Following their run through, the “Hatrið mun sigra” performers caught up with our William. The discussion covered the typical Eurovision chit chat — staging, symbolism, fire.
But given their previous outspokenness and the latest flare-up in tensions, William had to ask the performance group’s frontmen — Matthíás and Klemens — for their thoughts.
Alluding to the escalation in violence between Israeli forces and Hamas militants, which has resulted in 20 deaths at the time of writing, William asks if this has changed their perception of their trip to Eurovision.
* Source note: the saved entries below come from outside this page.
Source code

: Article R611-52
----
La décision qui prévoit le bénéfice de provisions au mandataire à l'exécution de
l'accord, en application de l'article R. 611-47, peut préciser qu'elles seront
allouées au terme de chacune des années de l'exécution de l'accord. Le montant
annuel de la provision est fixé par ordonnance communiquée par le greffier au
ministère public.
Matthías answers: “Of course, we’re very conflicted about being here in this contest. But I feel as participants we have the power to address the absurdity really of having a contest like this, which is a beautiful thing that is founded in the spirit of unity and peace, but hosting it in a country that’s scarred by conflict and disunity”.
“It’s of course really political and contradictory. And there’s bound to be tension in all the participants”.
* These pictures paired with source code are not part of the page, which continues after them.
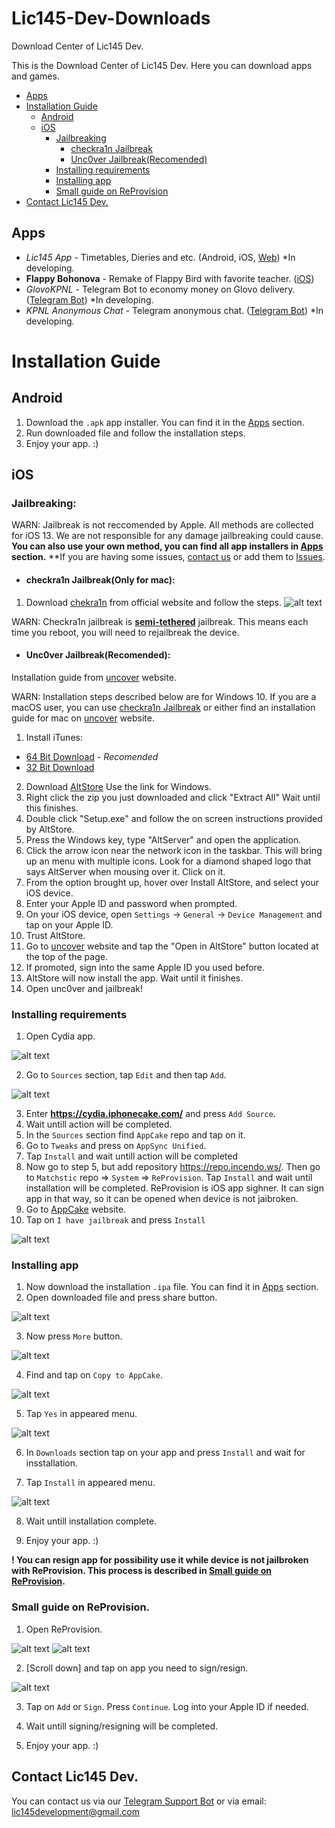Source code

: # Lic145-Dev-Downloads
Download Center of Lic145 Dev.

This is the Download Center of Lic145 Dev. Here you can download apps and games.

* [Apps](#Apps)
* [Installation Guide](#Installation-Guide)
  + [Android](#Android)
  + [iOS](#iOS)
    - [Jailbreaking](#Jailbreaking)
      - [checkra1n Jailbreak](#checkra1n-jailbreakonly-for-mac)
      - [Unc0ver Jailbreak(Recomended)](#unc0ver-jailbreakrecomended)
    - [Installing requirements](#installing-requirements)
    - [Installing app](#Installing-app)
    - [Small guide on ReProvision](#Small-guide-on-ReProvision) 
 * [Contact Lic145 Dev.](#Contact-Lic145-Dev.)

## Apps
- *Lic145 App* - Timetables, Dieries and etc.   (Android, iOS, [Web](https://lic-145-development.web.app/#/)) *In developing.
- **Flappy Bohonova** - Remake of Flappy Bird with favorite teacher.   ([iOS](https://github.com/Lic145-Dev-Group/Lic145-Dev-Downloads/blob/master/iOS%20Apps/flappy_bohonova.ipa)) 
- *GlovoKPNL* - Telegram Bot to economy money on Glovo delivery.   ([Telegram Bot](https://t.me/glovokpnlbot)) *In developing.
- *KPNL Anonymous Chat* - Telegram anonymous chat.   ([Telegram Bot](https://t.me/kpnlanonchatbot)) *In developing.


# Installation Guide
## Android
1. Download the ``.apk`` app installer. You can find it in the [Apps](#Apps) section.
2. Run downloaded file and follow the installation steps.
3. Enjoy your app. :)



## iOS
### Jailbreaking:
WARN: Jailbreak is not reccomended by Apple. All methods are collected for iOS 13. We are not responsible for any damage jailbreaking could cause.
**You can also use your own method, you can find all app installers in [Apps](#Apps) section.**
**If you are having some issues, [contact us](#Contact-us) or add them to [Issues](https://github.com/Lic145-Dev-Group/Lic145-Dev-Downloads/issues).
- #### checkra1n Jailbreak(Only for mac):
1. Download [chekra1n](https://checkra.in) from official website and follow the steps.
![alt text](https://github.com/Lic145-Dev-Group/Lic145-Dev-Downloads/blob/master/data/images/jailbreaking_checkra_1.png)

WARN: Checkra1n jailbreak is [**semi-tethered**](https://www.theiphonewiki.com/wiki/Semi-tethered_jailbreak) jailbreak. This means each time you reboot, you will need to rejailbreak the device.

- #### Unc0ver Jailbreak(Recomended):
Installation guide from [uncover](https://unc0ver.dev) website.

WARN: Installation steps described below are for Windows 10. If you are a macOS user, you can use [checkra1n Jailbreak](#checkra1n-jailbreakonly-for-mac) or either find an installation guide for mac on [uncover](https://unc0ver.dev) website.
1. Install iTunes:
- [64 Bit Download](https://www.apple.com/itunes/download/win64) - *Recomended*
- [32 Bit Download](https://www.apple.com/itunes/download/win32)
2. Download [AltStore](https://www.altstore.io/) Use the link for Windows.
3. Right click the zip you just downloaded and click "Extract All" Wait until this finishes.
4. Double click "Setup.exe" and follow the on screen instructions provided by AltStore.
5. Press the Windows key, type "AltServer" and open the application.
6. Click the arrow icon near the network icon in the taskbar. This will bring up an menu with multiple icons. Look for a diamond shaped logo that says AltServer when mousing over it. Click on it.
7. From the option brought up, hover over Install AltStore, and select your iOS device.
8. Enter your Apple ID and password when prompted.
9. On your iOS device, open ``Settings`` → ``General`` → ``Device Management`` and tap on your Apple ID.
10. Trust AltStore.
11. Go to [uncover](https://unc0ver.dev) website and tap the "Open in AltStore" button located at the top of the page.
11. If promoted, sign into the same Apple ID you used before.
12. AltStore will now install the app. Wait until it finishes.
13. Open unc0ver and jail​break!

### Installing requirements
1. Open Cydia app.

![alt text](https://github.com/Lic145-Dev-Group/Lic145-Dev-Downloads/blob/master/data/images/cydia_icon.jpg)

2. Go to ``Sources`` section, tap ``Edit`` and then tap ``Add``.

![alt text](https://github.com/Lic145-Dev-Group/Lic145-Dev-Downloads/blob/master/data/images/add_source.jpg)

3. Enter **https://cydia.iphonecake.com/** and press ``Add Source``.
4. Wait untill action will be completed.
5. In the ``Sources`` section find ``AppCake`` repo and tap on it.
6. Go to ``Tweaks`` and press on ``AppSync Unified``.
7. Tap ``Install`` and wait untill action will be completed
8. Now go to step 5, but add repository https://repo.incendo.ws/. Then go to ``Matchstic`` repo => ``System`` => ``ReProvision``. Tap ``Install`` and wait until installation will be completed. ReProvision is iOS app sighner. It can sign app in that way, so it can be opened when device is not jaibroken.
9. Go to [AppCake](https://iphonecake.com/app/) website.
10. Tap on ``I have jailbreak`` and press ``Install``

![alt text](https://github.com/Lic145-Dev-Group/Lic145-Dev-Downloads/blob/master/data/images/appcake.jpg)

### Installing app
1. Now download the installation ``.ipa`` file. You can find it in [Apps](#Apps) section.
2. Open downloaded file and press share button.

![alt text](https://github.com/Lic145-Dev-Group/Lic145-Dev-Downloads/blob/master/data/images/share-button.png)

3. Now press ``More`` button.

![alt text](https://github.com/Lic145-Dev-Group/Lic145-Dev-Downloads/blob/master/data/images/more.jpg)

4. Find and tap on ``Copy to AppCake``.

![alt text](https://github.com/Lic145-Dev-Group/Lic145-Dev-Downloads/blob/master/data/images/copy_to_appcake.jpg)

5. Tap ``Yes`` in appeared menu.

![alt text](https://github.com/Lic145-Dev-Group/Lic145-Dev-Downloads/blob/master/data/images/file_import.jpeg)

6. In ``Downloads`` section tap on your app and press ``Install`` and wait for insstallation.

7. Tap ``Install`` in appeared menu.

![alt text](https://github.com/Lic145-Dev-Group/Lic145-Dev-Downloads/blob/master/data/images/install.jpeg)

8. Wait untill installation complete.

9. Enjoy your app. :)

**! You can resign app for possibility use it while device is not jailbroken with ReProvision. 
This process is described in [Small guide on ReProvision](#Small-guide-on-ReProvision).**

### Small guide on ReProvision.
1. Open ReProvision.

![alt text](https://github.com/Lic145-Dev-Group/Lic145-Dev-Downloads/blob/master/data/images/reprovision_icon.jpeg)
![alt text](https://github.com/Lic145-Dev-Group/Lic145-Dev-Downloads/blob/master/data/images/reprovision_menu.jpeg)

2. [Scroll down] and tap on app you need to sign/resign.

![alt text](https://github.com/Lic145-Dev-Group/Lic145-Dev-Downloads/blob/master/data/images/reprovision_warn.jpeg)

3. Tap on ``Add`` or ``Sign``. Press ``Continue``. Log into your Apple ID if needed.

4. Wait untill signing/resigning will be completed.

5. Enjoy your app. :)


## Contact Lic145 Dev.
You can contact us via our [Telegram Support Bot](https://link.to/) 
or via email: lic145development@gmail.com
Klemens reveals that some members of the group visited Hebron, a Palestinian city south of Jerusalem, on Saturday. “We had Palestinian guides take us around the H2 area, which is in the middle of the old town where there are three Israeli settlements and a military base. And there are these streets that we walked along which are called ‘ghost streets’ or ‘ghost town’ and all the Palestinian businesses have been closed down and the segregation is so clear because Palestinians are not allowed to enter these ghost streets”.
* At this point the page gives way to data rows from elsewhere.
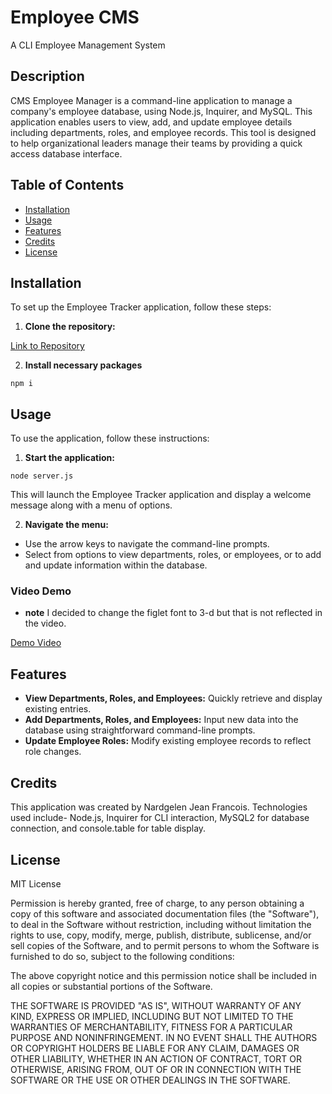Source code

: # Employee CMS
A CLI Employee Management System


## Description

CMS Employee Manager is a command-line application to manage a company's employee database, using Node.js, Inquirer, and MySQL. This application enables users to view, add, and update employee details including departments, roles, and employee records. This tool is designed to help organizational leaders manage their teams by providing a quick access database interface.

## Table of Contents

- [Installation](#installation)
- [Usage](#usage)
- [Features](#features)
- [Credits](#credits)
- [License](#license)

## Installation

To set up the Employee Tracker application, follow these steps:

1. **Clone the repository:**

[Link to Repository](https://github.com/Nardgie/cms)

2. **Install necessary packages**

`npm i`


## Usage

To use the application, follow these instructions:

1. **Start the application:**

`node server.js`

This will launch the Employee Tracker application and display a welcome message along with a menu of options.

2. **Navigate the menu:**
- Use the arrow keys to navigate the command-line prompts.
- Select from options to view departments, roles, or employees, or to add and update information within the database.

### Video Demo
- **note** I decided to change the figlet font to 3-d but that is not reflected in the video.

[Demo Video](https://watch.screencastify.com/v/2tVDPscBY3Qz8OgHiWkD)


## Features

- **View Departments, Roles, and Employees:** Quickly retrieve and display existing entries.
- **Add Departments, Roles, and Employees:** Input new data into the database using straightforward command-line prompts.
- **Update Employee Roles:** Modify existing employee records to reflect role changes.

## Credits

This application was created by Nardgelen Jean Francois.
Technologies used include- Node.js, Inquirer for CLI interaction, MySQL2 for database connection, and console.table for table display.

## License

MIT License

Permission is hereby granted, free of charge, to any person obtaining a copy of this software and associated documentation files (the "Software"), to deal in the Software without restriction, including without limitation the rights to use, copy, modify, merge, publish, distribute, sublicense, and/or sell copies of the Software, and to permit persons to whom the Software is furnished to do so, subject to the following conditions:

The above copyright notice and this permission notice shall be included in all copies or substantial portions of the Software.

THE SOFTWARE IS PROVIDED "AS IS", WITHOUT WARRANTY OF ANY KIND, EXPRESS OR IMPLIED, INCLUDING BUT NOT LIMITED TO THE WARRANTIES OF MERCHANTABILITY, FITNESS FOR A PARTICULAR PURPOSE AND NONINFRINGEMENT. IN NO EVENT SHALL THE AUTHORS OR COPYRIGHT HOLDERS BE LIABLE FOR ANY CLAIM, DAMAGES OR OTHER LIABILITY, WHETHER IN AN ACTION OF CONTRACT, TORT OR OTHERWISE, ARISING FROM, OUT OF OR IN CONNECTION WITH THE SOFTWARE OR THE USE OR OTHER DEALINGS IN THE SOFTWARE.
Matthías adds: “So of course, the occupation has many faces. A clear one is definitely the one you mentioned in the south now around Gaza. But you can also see it so obviously on the West Bank and many other places here in this country. The political reality is really conflicting and absurd. And the apartheid was so clear in Hebron”.
However, Klemens hopes that the group can shine a spotlight on the matter through their Eurovision appearance: “We still believe that we can bring this critical conversation or make awareness of the situation here with our message and our gender setting powers. And hopefully, we will make awareness to the world through Eurovision”.
Hatari (Iceland) Interview at Eurovision 2019
And what of their performance? Is their prop a grenade?
“It can also be interpreted as a globe. It’s from our logo, or the logo of our holding company – Relentless Scam Incorporated. It portrays something that constrains you, obviously, like a cage. Something dangerous like a grenade. But it’s also because the state that we address in our song is a global one, so there’s a globe on the stage”.
And on a lighter note, what is the most bizarre question they’ve been asked on the Eurovision promotional tour? — “Do you like donuts”?
Both men confirm that they do indeed like the deep-fried doughy treats. Although Klemens misheard the interviewer and thought she was asking about Donald.